Lyrically, it’s the funniest thing in the episode. Nathan sits at the piano and croons, “I’m a simple multi-platinum rock star/ Leading a simple multi-platinum life/ I don’t know about this crazy world… How can I be a hero when my dick’s as big as a shoe/ There ain’t no all-access pass that will help me break through/ So many items on my backstage rider/ But there ain’t no bravery/ I’m just the seventh top financial power/ But I’m li’l old me!” This two-faced poormouthing is a sharp take on self-exculpatory rock star arrogance, but’s its followed by an endless sequence in which Toki, trying to find his “happy place” and shore up his spirits while in captivity, remembers the audition that won him a place in Dethklok. It’s presented as a majorly revelatory puzzle piece in the history of the band’s development—it seems that Dethklok’s star guitarist, Skwisgaar, was not enamored of the idea of hiring an additional guitarist, and was using the auditions to add notches to his belt by mercilessly wiping out the applicants, one by one. But when he played with Toki, he was astonished to discover that the generous, supportive Toki actually made it possible for him to play better than he did when he was showboating by himself. By the time the flashback is done, the show is more than half over, and the plot hasn’t budged a fraction of an inch.
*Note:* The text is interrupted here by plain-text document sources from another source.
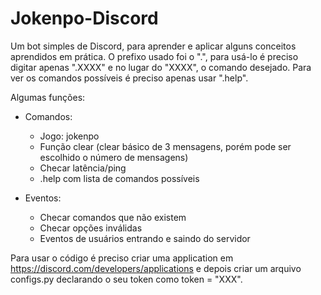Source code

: # Jokenpo-Discord

Um bot simples de Discord, para aprender e aplicar alguns conceitos aprendidos em prática. O prefixo usado foi o ".", para usá-lo é preciso digitar apenas ".XXXX" e no lugar do "XXXX", o comando desejado. Para ver os comandos possíveis é preciso apenas usar ".help".

Algumas funções:
- Comandos:
  - Jogo: jokenpo
  - Função clear (clear básico de 3 mensagens, porém pode ser escolhido o número de mensagens)
  - Checar latência/ping
  - .help com lista de comandos possíveis
   
- Eventos:
  - Checar comandos que não existem
  - Checar opções inválidas
  - Eventos de usuários entrando e saindo do servidor
  
Para usar o código é preciso criar uma application em https://discord.com/developers/applications e depois criar um arquivo configs.py declarando o seu token como token = "XXX".
  
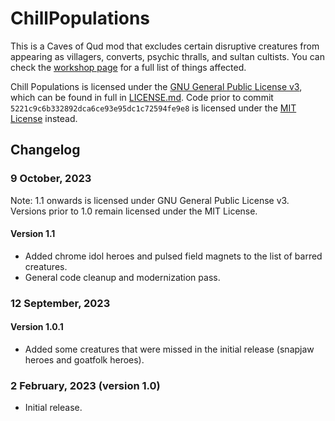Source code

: # ChillPopulations

This is a Caves of Qud mod that excludes certain disruptive creatures from appearing as villagers, converts, psychic thralls, and sultan cultists. You can check the [workshop page](https://steamcommunity.com/sharedfiles/filedetails/?id=2918134876) for a full list of things affected.

Chill Populations is licensed under the [GNU General Public License v3](http://www.gnu.org/licenses/agpl.html), which can be found in full in [LICENSE.md](LICENSE.md). Code prior to commit `5221c9c6b332892dca6ce93e95dc1c72594fe9e8` is licensed under the [MIT License](https://opensource.org/license/mit/) instead.

## Changelog

### 9 October, 2023
Note: 1.1 onwards is licensed under GNU General Public License v3. Versions prior to 1.0 remain licensed under the MIT License.

#### Version 1.1
* Added chrome idol heroes and pulsed field magnets to the list of barred creatures.
* General code cleanup and modernization pass.

### 12 September, 2023
#### Version 1.0.1
* Added some creatures that were missed in the initial release (snapjaw heroes and goatfolk heroes).

### 2 February, 2023 (version 1.0)
* Initial release.
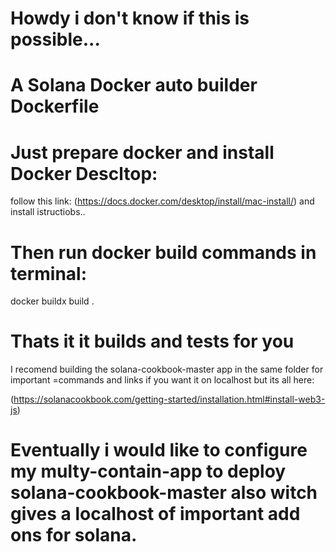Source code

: # Howdy i don't know if this is possible...
# A Solana Docker auto builder Dockerfile

# Just prepare docker and install Docker Descltop:
follow this link:
(https://docs.docker.com/desktop/install/mac-install/)
and install istructiobs..

# Then run docker build commands in terminal:


docker buildx build .


# Thats it it builds and tests for you

I recomend building the solana-cookbook-master app in the same folder for important =commands and links
if you want it on localhost but its all here:

(https://solanacookbook.com/getting-started/installation.html#install-web3-js)


# Eventually i would like to configure my multy-contain-app to deploy solana-cookbook-master also witch gives a localhost of important add ons for solana.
There are major developments in the second half, such as Dethklok’s irreplaceable manager, Charles Foster Offdensen, and the death of a character who’s not quite major enough to justify all the heavy breathing in the first half about how the death of a major character is imminent. But these incidents aren’t given as much weight as the image of Toki and Skwisgaar communing through their guitars while soaring through the air in mythological-beast form, presumably because the actual story developments didn’t seem like fun inspiration for songs. (For the same reason, the appearances by the leaders of the Tribunal and Dr. Rockzo, who pops up at the end of a lame spoof of the Michael Jackson “Thriller” video, are slapdash and feel obligatory.)

Metalocalypse is a parody of macho heavy metal sci-fi power fantasies, but, like Buckaroo Banzai and The Venture Bros., it’s a parody that has been doted on so lovingly by its creators, and laid out in so much detail, that it’s a genuinely enthralling work of thickly plotted, Bizarro-world pulp. But it’s also a vehicle through which the show’s creator, Brendan Small, and his collaborators play at being a real metal band, and this show, which includes vocal contributions by Jack Black and George “Corpsegrinder” Fisher of Cannibal Corpse, guitar work by Frank Zappa acolyte Mike Keneally, and a 50-piece orchestra, is the ultimate fruit of that fantasy: It’s the basis for a record that’ll be released October 29. Much of the music itself is inflated in the wrong way—it’s drippy and ballad-oriented—and I doubt that it’ll be any more enticing without the visuals. It’s a shame that what might have been a key piece in the ongoing story of Metalocalypse-the-TV-show is instead Dethklok’s answer to Deep Purple’s Concerto For Group And Orchestra.